En el caso de su complemento opositor, la llamada MUD, por obvias razones de supervivencia, se niega a reconocer que el régimen es una dictadura cabal, pura y dura. Tendencialmente totalitaria. Y secreta o abiertamente le concede el derecho de la duda. Oxigenándola y entubándola cuando por efecto de la brutal crisis humanitaria, social, económica y política que vivimos se ve en la obligación de abrir espacios de convivencia: como las regionales. Autolegitimándose y conformándose con creer y hacer creer que esta dictadura en trance de tiranía no es más que un mal gobierno, electoralmente superable. Así, mediante un sórdido e incomprensible autoengaño, puede sobrevivir conviviendo en las instituciones existentes –el Parlamento y los llamados “espacios” de convivencia parapetados en el Estado: alcaldía gobernaciones, concejos, parlamento–. Encontrando la justificación de su existencia en el simulacro de democracia que escenifica a diario. Y obteniendo la complacencia del poder, jugosas canonjías, participación en sus negocios y los favores crematísticos de aquellos sectores empresariales que se sienten afectados por las amenazas del régimen y en dicha oposición tolerada encuentran un puente de entendimiento con sus eventuales verdugos. Mientras, la resistencia puede ir a dar a la morgue.

Ello sería así y lo seguiría siendo hasta culminar en el parto de un monstruo de dos espaldas –un régimen mixto de concordia nacional producto de la simbiosis de la cuarta y la quinta repúblicas montada sobre las bases de una Venezuela arruinada hasta la desfiguración– si no fuera por la irrebatible verdad del contexto histórico mundial y hemisférico y las circunstancias nacionales, que lo hacen imposible. Pero, por sobre todo: debido a las insatisfechas necesidades del pueblo venezolano, llevado al colmo de la desesperación y decidido a ponerle fin al régimen. La reacción de las democracias de la región, que se ven amenazadas, se radicaliza. La devastación económica impide construir un falso paraíso de entendimientos. Venezuela no cuenta con los fastuosos medios que le permitieran comprar lealtades. En dicho contexto, Venezuela es la pica del totalitarismo castrocomunista en el continente: narcotraficante, terrorista, ladrona, corrupta, hallándose al borde del caos, la guerra civil y la desintegración. Un régimen forajido. Montado, vaya problema, sobre las principales reservas petrolíferas del mundo, incrustado en el área de influencia de Estados Unidos, presididos al día de hoy por quien siente haber recibido el encargo de salvar a su país y a la región del deslave del terrorismo narcotraficante que encuentra su más cabal expresión en el régimen castrocomunista venezolano. Hoy, de la mano de Corea del Norte, principal amenaza a la seguridad de Estados Unidos.
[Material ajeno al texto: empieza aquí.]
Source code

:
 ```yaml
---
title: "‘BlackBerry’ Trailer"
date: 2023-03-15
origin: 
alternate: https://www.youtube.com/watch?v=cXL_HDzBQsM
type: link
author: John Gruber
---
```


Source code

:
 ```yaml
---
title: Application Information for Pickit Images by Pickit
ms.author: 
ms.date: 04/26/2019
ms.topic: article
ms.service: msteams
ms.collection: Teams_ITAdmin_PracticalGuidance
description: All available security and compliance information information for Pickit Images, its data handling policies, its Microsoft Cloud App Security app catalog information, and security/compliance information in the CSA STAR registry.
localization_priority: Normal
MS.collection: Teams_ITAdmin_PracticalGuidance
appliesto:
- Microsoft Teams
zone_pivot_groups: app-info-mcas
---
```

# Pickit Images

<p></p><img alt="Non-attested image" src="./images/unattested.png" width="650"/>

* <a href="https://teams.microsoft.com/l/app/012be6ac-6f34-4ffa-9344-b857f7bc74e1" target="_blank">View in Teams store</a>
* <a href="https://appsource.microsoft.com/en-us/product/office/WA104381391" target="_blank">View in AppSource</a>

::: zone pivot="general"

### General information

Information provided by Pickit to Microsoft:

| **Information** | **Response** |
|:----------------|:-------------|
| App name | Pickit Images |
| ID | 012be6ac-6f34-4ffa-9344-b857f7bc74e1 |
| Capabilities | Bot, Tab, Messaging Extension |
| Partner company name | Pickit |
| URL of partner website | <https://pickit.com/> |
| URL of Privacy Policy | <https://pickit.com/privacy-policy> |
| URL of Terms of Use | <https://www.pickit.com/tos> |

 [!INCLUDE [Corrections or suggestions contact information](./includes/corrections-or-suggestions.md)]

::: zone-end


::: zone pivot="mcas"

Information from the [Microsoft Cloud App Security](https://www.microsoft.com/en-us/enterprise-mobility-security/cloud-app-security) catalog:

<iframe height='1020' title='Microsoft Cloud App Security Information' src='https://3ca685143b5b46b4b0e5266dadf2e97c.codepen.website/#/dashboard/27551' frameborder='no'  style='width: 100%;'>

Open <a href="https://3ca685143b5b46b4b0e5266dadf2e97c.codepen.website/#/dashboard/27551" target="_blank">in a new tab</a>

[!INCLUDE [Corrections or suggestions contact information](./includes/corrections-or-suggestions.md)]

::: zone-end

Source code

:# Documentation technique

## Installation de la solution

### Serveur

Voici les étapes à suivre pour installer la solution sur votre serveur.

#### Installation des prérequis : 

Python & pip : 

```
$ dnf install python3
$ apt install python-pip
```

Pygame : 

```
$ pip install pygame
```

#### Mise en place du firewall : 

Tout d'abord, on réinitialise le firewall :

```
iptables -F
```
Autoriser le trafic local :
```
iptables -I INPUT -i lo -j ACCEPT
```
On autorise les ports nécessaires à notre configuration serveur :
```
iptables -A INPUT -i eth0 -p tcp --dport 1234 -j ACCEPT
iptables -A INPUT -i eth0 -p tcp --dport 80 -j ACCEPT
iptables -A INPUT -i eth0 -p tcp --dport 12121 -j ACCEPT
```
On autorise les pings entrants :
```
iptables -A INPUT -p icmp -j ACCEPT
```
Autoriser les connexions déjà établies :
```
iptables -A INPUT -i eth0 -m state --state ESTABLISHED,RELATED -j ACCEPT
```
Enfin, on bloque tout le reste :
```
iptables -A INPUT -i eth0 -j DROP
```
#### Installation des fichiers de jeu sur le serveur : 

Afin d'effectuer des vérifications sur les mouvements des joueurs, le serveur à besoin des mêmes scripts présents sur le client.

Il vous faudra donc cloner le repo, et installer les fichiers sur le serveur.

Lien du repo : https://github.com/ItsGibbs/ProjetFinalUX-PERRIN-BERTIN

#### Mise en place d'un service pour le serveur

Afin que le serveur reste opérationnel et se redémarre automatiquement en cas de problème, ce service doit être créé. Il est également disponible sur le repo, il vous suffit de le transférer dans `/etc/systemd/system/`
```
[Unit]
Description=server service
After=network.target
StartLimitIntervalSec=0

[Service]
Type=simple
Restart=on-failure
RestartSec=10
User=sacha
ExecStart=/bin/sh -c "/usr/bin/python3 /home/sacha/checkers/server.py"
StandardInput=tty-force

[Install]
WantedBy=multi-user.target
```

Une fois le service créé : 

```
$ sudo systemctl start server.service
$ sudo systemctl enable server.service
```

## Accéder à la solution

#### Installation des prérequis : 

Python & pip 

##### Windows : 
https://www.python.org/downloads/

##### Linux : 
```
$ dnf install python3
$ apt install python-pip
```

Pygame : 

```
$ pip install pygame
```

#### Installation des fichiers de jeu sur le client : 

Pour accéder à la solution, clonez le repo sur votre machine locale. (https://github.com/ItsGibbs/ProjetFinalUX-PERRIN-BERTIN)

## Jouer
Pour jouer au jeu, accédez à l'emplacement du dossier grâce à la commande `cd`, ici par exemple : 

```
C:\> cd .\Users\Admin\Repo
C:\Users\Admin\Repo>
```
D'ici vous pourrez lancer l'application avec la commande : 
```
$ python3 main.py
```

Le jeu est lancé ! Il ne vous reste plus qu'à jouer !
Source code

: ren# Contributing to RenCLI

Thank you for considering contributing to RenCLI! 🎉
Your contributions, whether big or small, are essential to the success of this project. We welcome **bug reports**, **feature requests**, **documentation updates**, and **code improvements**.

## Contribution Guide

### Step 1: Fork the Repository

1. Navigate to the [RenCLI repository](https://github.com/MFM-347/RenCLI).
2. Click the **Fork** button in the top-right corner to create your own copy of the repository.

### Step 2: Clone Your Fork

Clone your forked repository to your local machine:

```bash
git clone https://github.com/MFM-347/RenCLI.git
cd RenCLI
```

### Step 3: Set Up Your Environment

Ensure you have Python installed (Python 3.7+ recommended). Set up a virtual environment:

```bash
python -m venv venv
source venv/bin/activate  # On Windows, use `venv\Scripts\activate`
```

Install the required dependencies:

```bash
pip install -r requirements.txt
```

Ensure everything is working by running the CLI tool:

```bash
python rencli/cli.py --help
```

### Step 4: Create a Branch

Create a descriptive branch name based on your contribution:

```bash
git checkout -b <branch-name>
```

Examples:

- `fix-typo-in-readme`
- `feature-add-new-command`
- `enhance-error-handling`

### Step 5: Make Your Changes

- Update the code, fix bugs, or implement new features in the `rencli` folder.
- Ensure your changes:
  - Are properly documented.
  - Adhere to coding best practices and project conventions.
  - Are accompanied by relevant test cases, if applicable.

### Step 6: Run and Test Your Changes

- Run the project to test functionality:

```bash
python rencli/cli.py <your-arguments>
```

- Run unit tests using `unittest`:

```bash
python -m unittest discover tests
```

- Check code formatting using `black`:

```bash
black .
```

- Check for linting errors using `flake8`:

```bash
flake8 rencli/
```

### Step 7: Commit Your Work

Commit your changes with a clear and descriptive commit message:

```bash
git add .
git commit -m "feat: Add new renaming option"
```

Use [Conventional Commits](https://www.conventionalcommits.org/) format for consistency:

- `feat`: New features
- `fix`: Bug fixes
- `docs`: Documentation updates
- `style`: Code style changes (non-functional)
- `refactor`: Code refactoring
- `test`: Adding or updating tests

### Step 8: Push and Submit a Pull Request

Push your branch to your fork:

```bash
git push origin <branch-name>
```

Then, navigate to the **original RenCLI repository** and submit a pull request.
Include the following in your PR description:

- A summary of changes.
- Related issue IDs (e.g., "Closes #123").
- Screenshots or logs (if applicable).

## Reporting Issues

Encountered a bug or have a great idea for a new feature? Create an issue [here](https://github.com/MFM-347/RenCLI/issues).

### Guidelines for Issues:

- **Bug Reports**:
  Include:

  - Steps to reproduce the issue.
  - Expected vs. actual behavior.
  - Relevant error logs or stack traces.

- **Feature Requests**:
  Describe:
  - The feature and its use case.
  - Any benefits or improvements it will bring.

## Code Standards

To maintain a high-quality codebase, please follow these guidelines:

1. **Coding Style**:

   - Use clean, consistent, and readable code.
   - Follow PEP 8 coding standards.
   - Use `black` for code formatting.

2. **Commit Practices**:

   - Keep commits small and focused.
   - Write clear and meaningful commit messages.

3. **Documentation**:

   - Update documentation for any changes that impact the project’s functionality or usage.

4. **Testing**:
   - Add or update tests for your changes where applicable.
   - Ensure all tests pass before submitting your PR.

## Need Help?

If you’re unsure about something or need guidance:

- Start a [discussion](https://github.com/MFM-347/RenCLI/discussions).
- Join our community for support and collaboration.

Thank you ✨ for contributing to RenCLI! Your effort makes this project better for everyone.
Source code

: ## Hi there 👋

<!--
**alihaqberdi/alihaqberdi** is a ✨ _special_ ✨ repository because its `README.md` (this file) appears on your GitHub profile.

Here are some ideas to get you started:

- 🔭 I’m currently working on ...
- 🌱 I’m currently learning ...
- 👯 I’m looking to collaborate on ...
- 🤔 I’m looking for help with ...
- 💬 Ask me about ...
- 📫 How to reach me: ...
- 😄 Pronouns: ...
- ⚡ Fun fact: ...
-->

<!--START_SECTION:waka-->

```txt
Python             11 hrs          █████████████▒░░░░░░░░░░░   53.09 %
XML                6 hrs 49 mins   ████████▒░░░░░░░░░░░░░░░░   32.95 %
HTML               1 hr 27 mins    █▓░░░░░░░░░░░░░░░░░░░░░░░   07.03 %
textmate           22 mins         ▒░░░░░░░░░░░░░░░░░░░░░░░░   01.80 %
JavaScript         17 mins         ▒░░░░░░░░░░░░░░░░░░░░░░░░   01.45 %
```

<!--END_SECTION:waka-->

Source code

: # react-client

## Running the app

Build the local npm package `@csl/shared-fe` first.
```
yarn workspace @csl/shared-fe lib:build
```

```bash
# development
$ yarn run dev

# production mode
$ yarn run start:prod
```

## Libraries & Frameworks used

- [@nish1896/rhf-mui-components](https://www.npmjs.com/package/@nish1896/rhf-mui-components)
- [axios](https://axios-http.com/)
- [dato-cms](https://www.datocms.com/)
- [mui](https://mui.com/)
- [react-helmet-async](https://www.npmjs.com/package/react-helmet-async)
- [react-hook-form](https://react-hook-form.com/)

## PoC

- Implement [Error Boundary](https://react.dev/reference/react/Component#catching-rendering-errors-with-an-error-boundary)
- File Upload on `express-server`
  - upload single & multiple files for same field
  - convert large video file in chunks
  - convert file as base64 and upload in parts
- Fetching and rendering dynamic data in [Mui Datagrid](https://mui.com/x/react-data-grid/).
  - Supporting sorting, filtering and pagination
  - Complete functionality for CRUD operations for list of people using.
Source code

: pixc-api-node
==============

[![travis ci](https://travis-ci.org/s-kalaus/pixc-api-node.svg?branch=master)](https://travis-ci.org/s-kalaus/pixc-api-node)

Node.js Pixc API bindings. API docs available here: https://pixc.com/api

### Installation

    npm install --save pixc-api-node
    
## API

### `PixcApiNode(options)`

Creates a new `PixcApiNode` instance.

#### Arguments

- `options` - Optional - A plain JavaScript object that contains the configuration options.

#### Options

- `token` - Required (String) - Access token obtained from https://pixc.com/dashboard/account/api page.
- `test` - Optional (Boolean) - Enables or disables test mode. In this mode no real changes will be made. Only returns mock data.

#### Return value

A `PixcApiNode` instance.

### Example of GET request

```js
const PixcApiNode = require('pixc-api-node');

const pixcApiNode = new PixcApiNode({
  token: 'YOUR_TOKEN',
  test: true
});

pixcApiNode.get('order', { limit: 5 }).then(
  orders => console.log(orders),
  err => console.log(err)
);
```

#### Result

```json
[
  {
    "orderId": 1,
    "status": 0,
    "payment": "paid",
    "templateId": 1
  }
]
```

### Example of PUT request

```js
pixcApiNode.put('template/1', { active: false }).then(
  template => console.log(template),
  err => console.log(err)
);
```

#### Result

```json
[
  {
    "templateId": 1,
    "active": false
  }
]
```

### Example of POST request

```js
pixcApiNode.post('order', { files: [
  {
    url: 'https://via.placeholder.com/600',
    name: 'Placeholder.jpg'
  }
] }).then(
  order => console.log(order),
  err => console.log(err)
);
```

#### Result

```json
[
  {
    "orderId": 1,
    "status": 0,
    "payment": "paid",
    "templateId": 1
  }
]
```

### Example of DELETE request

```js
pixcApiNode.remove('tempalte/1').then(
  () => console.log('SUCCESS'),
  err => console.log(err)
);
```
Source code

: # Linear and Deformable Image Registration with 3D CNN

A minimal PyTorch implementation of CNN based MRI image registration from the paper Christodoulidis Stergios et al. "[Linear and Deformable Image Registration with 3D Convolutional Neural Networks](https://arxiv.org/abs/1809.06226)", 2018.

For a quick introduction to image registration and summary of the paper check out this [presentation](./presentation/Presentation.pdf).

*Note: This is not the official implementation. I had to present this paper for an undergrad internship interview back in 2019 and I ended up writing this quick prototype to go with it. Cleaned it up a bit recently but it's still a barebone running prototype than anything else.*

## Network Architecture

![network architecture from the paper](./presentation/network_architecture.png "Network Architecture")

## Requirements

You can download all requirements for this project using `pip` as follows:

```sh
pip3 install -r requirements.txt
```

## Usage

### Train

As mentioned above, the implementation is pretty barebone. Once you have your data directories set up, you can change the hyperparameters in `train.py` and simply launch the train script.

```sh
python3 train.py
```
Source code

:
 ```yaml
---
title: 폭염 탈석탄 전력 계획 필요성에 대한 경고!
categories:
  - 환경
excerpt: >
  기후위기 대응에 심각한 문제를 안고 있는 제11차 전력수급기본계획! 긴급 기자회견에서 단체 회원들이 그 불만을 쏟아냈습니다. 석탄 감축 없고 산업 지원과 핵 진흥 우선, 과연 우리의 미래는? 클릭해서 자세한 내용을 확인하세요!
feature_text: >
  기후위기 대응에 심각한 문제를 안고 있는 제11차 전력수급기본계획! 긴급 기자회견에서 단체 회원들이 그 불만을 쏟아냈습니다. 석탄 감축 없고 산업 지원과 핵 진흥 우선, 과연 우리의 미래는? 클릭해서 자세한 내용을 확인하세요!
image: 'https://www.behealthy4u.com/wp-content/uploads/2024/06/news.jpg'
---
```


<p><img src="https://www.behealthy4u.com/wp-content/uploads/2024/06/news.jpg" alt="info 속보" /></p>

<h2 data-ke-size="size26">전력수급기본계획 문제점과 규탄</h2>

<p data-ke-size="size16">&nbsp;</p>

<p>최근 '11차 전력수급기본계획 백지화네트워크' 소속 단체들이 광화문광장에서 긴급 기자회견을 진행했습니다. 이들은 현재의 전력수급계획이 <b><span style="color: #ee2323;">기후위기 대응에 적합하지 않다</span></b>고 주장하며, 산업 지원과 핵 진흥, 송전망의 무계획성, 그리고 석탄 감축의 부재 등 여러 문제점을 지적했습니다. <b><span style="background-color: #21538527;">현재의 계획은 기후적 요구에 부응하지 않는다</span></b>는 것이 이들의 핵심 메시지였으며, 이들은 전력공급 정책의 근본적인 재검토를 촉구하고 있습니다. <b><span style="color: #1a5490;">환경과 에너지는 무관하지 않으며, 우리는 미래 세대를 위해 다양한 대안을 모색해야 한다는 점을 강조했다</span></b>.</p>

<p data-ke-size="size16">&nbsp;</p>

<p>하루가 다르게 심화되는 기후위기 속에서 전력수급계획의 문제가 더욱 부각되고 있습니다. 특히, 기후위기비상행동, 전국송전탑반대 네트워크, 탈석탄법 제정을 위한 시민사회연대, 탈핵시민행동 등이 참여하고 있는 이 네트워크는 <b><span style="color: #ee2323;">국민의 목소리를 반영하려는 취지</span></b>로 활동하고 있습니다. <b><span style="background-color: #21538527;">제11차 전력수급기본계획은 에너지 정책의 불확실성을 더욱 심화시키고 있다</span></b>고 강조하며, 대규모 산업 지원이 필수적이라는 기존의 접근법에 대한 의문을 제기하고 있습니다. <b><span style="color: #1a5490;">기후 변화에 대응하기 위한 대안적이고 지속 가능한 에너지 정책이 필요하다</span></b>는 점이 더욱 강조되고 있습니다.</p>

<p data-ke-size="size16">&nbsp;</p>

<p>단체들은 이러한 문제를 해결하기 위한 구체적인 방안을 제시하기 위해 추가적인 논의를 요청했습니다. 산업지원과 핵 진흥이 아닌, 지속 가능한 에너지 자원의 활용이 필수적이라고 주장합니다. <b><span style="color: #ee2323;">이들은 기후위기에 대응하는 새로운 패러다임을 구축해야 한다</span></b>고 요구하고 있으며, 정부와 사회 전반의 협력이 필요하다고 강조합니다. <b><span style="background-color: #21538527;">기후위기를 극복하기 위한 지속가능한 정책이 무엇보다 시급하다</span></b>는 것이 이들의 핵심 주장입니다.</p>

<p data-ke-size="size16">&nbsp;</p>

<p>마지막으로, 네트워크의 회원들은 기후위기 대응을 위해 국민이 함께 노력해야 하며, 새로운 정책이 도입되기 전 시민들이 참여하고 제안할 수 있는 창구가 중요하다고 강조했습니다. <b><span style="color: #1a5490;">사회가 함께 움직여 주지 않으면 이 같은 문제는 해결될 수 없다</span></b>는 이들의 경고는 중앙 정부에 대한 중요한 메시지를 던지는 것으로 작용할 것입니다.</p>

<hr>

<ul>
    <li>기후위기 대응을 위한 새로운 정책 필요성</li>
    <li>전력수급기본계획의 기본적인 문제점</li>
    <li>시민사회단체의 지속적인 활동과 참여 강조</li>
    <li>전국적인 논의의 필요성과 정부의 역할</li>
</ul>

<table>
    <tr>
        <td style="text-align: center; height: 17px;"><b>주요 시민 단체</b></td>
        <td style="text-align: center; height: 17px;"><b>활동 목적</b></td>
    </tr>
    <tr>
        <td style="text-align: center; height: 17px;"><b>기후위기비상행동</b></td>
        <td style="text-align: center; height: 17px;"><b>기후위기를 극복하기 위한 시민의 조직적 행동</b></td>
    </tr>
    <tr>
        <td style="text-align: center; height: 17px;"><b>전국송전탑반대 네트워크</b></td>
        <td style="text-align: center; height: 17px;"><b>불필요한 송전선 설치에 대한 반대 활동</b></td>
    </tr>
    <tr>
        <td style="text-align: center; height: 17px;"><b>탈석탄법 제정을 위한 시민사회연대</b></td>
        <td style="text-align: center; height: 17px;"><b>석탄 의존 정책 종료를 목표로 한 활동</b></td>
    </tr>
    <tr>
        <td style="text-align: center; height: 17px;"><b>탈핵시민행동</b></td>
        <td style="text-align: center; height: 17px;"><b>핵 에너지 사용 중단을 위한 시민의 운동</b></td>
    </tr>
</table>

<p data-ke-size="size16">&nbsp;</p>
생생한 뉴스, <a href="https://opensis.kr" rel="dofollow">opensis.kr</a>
Lo único cierto es que el régimen está absolutamente aislado. Nacional e internacionalmente. Y en medio de su desesperación se agarra al clavo ardiente de Kim Jong-un: un gesto de mala crianza que podría involucrarlo en un conflicto de orden mundial. Se aferra a una cadena de la cual es inevitablemente el eslabón más frágil. Y como bien dice la conseja, las cadenas suelen romperse por su eslabón más débil. Y tira sobre el tablero la carnada de las regionales, para alcanzar un segundo aire y mayor poder de negociación. Esa combinación es letal: una crisis humanitaria, un pueblo desesperado, un régimen al borde del abismo, una oposición parlamentaria a punto de asfixia por colaboración, una vanguardia decidida a ir a por todas Y la opinión pública mundial y todos sus gobiernos en contra. Al entubado de Miraflores no le alquilo las ganancias. El enfrentamiento final será inevitable.